Teladan Rasulullah SAW tentang Sifat Jujur
Khadijah binti Khuwailid adalah seorang pengusaha sukses di kota Makkah. Beliau mempunyai banyak usaha. Agar semua usahanya tetap berjalan lancar beliau memerlukan pembantu yang dapat dipercaya. Hal ini sangat penting karena risikonya adalah kebangkrutan usahanya.
Khadijah memperhatikan Muhammad, seorang pemuda tampan, baik hati, santun terhadap orang lain, sederhana, dan oleh masyarakat digelari “Al-Amin” yang berarti dapat dipercaya. Setelah yakin bahwa Muhammad adalah benar-benar orang jujur, Khadijah akhirnya menawarkan kepercayaan kepada Muhammad untuk membawa barang dagangannya. Muhammad menerima dengan senang hati.
Muhammad membawa barang dagangan Khadijah dengan jumlah yang cukup banyak. Barang dagangan itu kemudian dijual di negara Syam (Suriah). Sekembali dari negara Syam, Muhammad melaporkan semua hasil penjualan dan keuntungannya kepada pemiliknya dengan apa adanya.
Khadijah makin yakin akan kejujuran Muhammad karena tak sedikit pun hasil penjualan dan keuntungannya dikorupsi. Muhammad makin dipercaya dan akhirnya diminta untuk menjadi suaminya.
Orang Islam Harus Jujur
Itulah AKHLAK nabi kita, Muhammad SAW. Beliau sejak menjelang dewasa digelari “Al-Amin” oleh masyarakatnya. Hal ini karena sejak kecil Muhammad SAW telah menunjukkan perangai dan siat jujur. Beliau selalu bertindak lurus, apa adanya, konsisten, tidak plin-plan, dan tidak pernah berbohong. Sikap inilah yang membuat semua orang senang kepadanya. Dan dari sikap ini pula dakwah yang dilakukan berhasil.

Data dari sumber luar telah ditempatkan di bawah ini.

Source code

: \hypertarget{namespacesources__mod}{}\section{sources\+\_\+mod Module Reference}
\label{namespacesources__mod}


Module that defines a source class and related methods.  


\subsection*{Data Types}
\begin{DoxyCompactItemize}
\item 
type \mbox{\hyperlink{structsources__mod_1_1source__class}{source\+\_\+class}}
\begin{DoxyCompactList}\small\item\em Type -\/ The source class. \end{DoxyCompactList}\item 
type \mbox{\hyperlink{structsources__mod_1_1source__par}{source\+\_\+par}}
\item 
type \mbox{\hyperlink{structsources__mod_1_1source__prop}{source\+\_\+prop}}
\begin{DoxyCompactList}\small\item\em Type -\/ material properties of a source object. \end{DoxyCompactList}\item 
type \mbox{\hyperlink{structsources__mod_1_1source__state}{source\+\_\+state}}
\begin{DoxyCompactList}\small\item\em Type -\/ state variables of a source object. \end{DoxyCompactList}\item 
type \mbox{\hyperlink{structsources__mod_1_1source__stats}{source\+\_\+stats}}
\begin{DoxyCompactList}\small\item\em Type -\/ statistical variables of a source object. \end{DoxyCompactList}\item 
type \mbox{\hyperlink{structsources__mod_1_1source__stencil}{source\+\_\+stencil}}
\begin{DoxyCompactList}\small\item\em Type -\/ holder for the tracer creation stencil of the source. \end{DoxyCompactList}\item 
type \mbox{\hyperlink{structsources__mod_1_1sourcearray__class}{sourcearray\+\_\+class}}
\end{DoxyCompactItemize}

Kejujuran Nabi Muhammad SAW harus menjadi teladan kita. Jujur harus kita praktekkan dalam perilaku kita sehari-hari. Kita harus jujur, baik kepada Allah, kepada diri sendiri, maupun kepada orang lain.
Menegakkan Kejujuran
Jujur artinya sikap lurus hati, tidak curang, tulus dan ikhlas. Orang yang jujur selalu berbuat/atau berkata apa adanya, tidak menambah/atau mengurangi fakta, tidak memanipulasi fakta, dan bersikap obyektif. Kalau sesuatu itu merah, ya dikatakan merah. Kalau dirinya salah, ya mengaku salah, bukan mencari-cari alasan pembenar.

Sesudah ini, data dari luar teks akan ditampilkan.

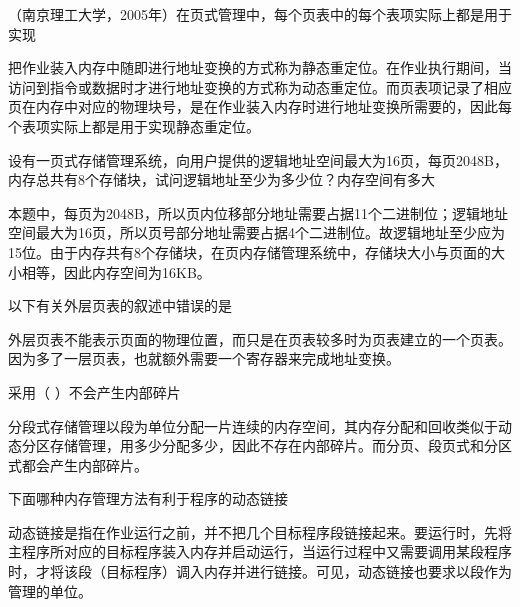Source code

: \question （南京理工大学，2005年）在页式管理中，每个页表中的每个表项实际上都是用于实现
\par{}
\begin{solution}把作业装入内存中随即进行地址变换的方式称为静态重定位。在作业执行期间，当访问到指令或数据时才进行地址变换的方式称为动态重定位。而页表项记录了相应页在内存中对应的物理块号，是在作业装入内存时进行地址变换所需要的，因此每个表项实际上都是用于实现静态重定位。
\end{solution}
\question 设有一页式存储管理系统，向用户提供的逻辑地址空间最大为16页，每页2048B，内存总共有8个存储块，试问逻辑地址至少为多少位？内存空间有多大
\par{}
\begin{solution}本题中，每页为2048B，所以页内位移部分地址需要占据11个二进制位；逻辑地址空间最大为16页，所以页号部分地址需要占据4个二进制位。故逻辑地址至少应为15位。由于内存共有8个存储块，在页内存储管理系统中，存储块大小与页面的大小相等，因此内存空间为16KB。
\end{solution}
\question 以下有关外层页表的叙述中错误的是
\par{}
\begin{solution}外层页表不能表示页面的物理位置，而只是在页表较多时为页表建立的一个页表。因为多了一层页表，也就额外需要一个寄存器来完成地址变换。
\end{solution}
\question 采用（ ）不会产生内部碎片
\par{}
\begin{solution}分段式存储管理以段为单位分配一片连续的内存空间，其内存分配和回收类似于动态分区存储管理，用多少分配多少，因此不存在内部碎片。而分页、段页式和分区式都会产生内部碎片。
\end{solution}
\question 下面哪种内存管理方法有利于程序的动态链接
\par{}
\begin{solution}动态链接是指在作业运行之前，并不把几个目标程序段链接起来。要运行时，先将主程序所对应的目标程序装入内存并启动运行，当运行过程中又需要调用某段程序时，才将该段（目标程序）调入内存并进行链接。可见，动态链接也要求以段作为管理的单位。
\end{solution}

Pada masyarakat yang rusak ada pepatah: “Jujur hancur, lacur makmur.” Jika orang jujur hidupnya malah susah serta sengsara, sebaliknya orang yang melacurkan diri malah hidupnya “makmur”. Ini pertanda bahwa kondisi masyarakat tersebut telah rusak. Di sana pedoman etis, moral, dan akhlak pasti sudah diinjak-injak. Hukum dan aturan sosial dijungkir-balikkan. Yang halal saja susah untuk dicari apalagi yang haram. Perilaku manusia ini tidak lagi dibimbing oleh akhlak mulia tetapi oleh hawa nafsu.

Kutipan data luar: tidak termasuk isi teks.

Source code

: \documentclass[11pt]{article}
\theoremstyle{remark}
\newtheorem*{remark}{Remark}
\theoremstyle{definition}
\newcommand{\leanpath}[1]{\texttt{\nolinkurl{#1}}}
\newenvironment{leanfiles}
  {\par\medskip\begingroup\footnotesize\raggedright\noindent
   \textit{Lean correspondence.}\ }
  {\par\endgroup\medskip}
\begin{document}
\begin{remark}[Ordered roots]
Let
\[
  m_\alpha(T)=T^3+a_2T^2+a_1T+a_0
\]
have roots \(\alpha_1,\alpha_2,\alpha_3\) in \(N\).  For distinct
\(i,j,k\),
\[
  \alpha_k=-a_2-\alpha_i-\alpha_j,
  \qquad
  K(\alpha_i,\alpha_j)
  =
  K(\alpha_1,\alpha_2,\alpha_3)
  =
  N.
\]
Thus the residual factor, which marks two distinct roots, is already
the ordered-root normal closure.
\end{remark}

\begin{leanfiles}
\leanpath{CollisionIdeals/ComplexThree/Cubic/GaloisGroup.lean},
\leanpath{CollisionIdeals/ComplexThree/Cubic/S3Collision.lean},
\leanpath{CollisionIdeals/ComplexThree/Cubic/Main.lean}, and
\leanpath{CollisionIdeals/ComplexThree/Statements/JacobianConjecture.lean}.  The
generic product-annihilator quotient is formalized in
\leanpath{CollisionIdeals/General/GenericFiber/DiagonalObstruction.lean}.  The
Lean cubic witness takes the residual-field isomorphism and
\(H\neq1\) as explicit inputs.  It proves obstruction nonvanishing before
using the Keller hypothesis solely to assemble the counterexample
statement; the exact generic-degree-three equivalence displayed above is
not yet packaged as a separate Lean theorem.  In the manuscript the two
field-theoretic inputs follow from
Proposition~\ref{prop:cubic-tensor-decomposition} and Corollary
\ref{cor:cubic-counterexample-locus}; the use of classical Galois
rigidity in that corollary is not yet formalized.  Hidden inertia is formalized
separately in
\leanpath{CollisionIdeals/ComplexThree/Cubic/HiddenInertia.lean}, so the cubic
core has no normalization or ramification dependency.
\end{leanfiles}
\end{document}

Dalam masyarakat demikian, logika berpikirnya terbalik. Orang jujur malah dikatakan “bodoh”. Sebaliknya koruptor, manipulator, penipu, penjilat dan pembohong malah dikatakan “pandai”. Hati tak lagi peka dengan kemungkaran karena tertutup oleh hawa nafsu. Akibatnya, cermin nurani tak lagi jernih dan bening. Dalam kondisi masyarakat seperti ini, orang beriman tidak boleh larut dengan keadaan. Orang beriman harus tetap menjunjung nilai moral dan berperilaku dengan akhlak mulia. Kebenaran harus dijunjung tinggi dan kejujuran harus ditegakkan.
Memang akan sulit menegakkan kebenaran dan berperilaku jujur. Dan yang lebih sulit lagi kita akan dimusuhi karena berbuat baik dan jujur. Sikap yang benar adalah tetap berkata jujur. Jangan berbohong. Kata pepatah, “Katakan kebenaran meskipun orang tidak suka.” Memang berbuat jujur banyak risikonya. Akan tetapi, kebenaran harus ditegakkan. Tentu dengan cara yang baik, tidak mencelakakan diri.